What is cognitive computing?
Although computers are better when it comes to processing and making calculations, they haven’t been able to accomplish some of the most basic human tasks, until now. Thanks to cognitive computing, machines are bringing human-like intelligence to a number of business applications, including big data. Here, we will provide a cognitive computing definition that incorporates what it is and how it’s applied.
So, what is cognitive computing? According to Forbes, “cognitive computing comes from a mashup of cognitive science—the study of the human brain and how it functions—and computer science.” However, to provide a cognitive computing definition that encompasses all of the aspects of this mashup, we have to look a little deeper:
- Cognitive computing is not a single technology: It makes use of multiple technologies and algorithms that allow it to infer, predict, understand and make sense of information. These technologies include Artificial Intelligence and Machine Learning algorithms that help train the system to recognize images and understand speech, to recognize patterns, and through repetition and training, produce ever more accurate results over time. Through Natural Language Processing systems based on semantic technology, cognitive systems can understand meaning and context in a language, allowing deeper, more intuitive level of discovery and even interaction with information.
- Cognitive computing systems are not programmed, they learn: The above technologies help cognitive computing systems acquire knowledge and learn from it as it evolves. Rather than being programmed with a strict set of linear or logical responses or rules, cognitive computing uses an approach that allows it to arrive at an answer or make an informed choice in a way that resembles human reasoning. New information and interactions with people and data can help improve and refine its insight and accuracy over time.
Still confused? Let’s look at this cognitive computing definition that compares it to traditional technologies:
|Traditional systems||Cognitive Computing systems|
|calculate, crunch numbers||understand meaning and relationships|
|programmed by ITTT steps or logical processes||learn and draw conclusions from interactions with people and information|
|rely on structured queries and predefined rules to generate responses||understand human, non-linear communication and “draws from” a variety of “potentially relevant information and connections”|
|cannot handle unstructured data without significant programming||“derives” meaning from any kind of text and incorporates unstructured data into analysis|
|provide data points||can answer Who?, What?, When?, Where? and Why?|
A cognitive computing definition for today includes big data
Put simply, Cognitive Computing brings together the best of both worlds, combining the speed, scale and power of machines with a human-like approach to take advantage of information on a scale that would otherwise be impossible for people.
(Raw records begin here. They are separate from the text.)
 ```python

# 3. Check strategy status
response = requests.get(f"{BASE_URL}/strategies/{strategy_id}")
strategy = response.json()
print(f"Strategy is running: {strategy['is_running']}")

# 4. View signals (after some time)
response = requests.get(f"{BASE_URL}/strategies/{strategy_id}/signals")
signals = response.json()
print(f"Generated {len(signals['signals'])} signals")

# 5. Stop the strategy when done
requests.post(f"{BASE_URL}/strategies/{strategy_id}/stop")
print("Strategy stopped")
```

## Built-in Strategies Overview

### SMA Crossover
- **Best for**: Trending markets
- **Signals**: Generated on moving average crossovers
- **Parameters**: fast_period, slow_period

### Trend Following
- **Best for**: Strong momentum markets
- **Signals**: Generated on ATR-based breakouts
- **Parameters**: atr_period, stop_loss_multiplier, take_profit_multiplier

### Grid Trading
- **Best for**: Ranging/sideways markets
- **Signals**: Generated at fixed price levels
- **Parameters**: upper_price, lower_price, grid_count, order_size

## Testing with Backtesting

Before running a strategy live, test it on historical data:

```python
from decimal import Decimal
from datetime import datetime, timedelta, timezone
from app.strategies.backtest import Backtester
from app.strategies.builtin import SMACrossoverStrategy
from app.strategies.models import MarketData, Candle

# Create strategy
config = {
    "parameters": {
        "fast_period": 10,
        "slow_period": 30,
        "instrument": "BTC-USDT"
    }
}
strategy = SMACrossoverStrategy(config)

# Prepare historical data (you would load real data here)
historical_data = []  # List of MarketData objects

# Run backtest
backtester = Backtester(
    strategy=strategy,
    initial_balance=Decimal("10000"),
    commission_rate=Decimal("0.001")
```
The ability to understand language, to recognize patterns and to be able to learn from information can help companies address more meaningful and complex challenges.
Cognitive computing is a natural for big data, which is made up in large part by unstructured information, the qualitative data made of text rather than numbers, such as email, social media posts, customer surveys, news reports and more. Where traditional system are made to process structured data, cognitive systems can handle the textual part of unstructured information that contains important context and meaning that go beyond basic data points.
Given the number and value of recent investments in cognitive computing related technologies and companies, IDC’s prediction that, “by 2018, over 50% of developer teams will embed cognitive services in their apps” (to the tune of $60+ billion in savings by 2020), is no surprise. Cognitive computing is here to stay.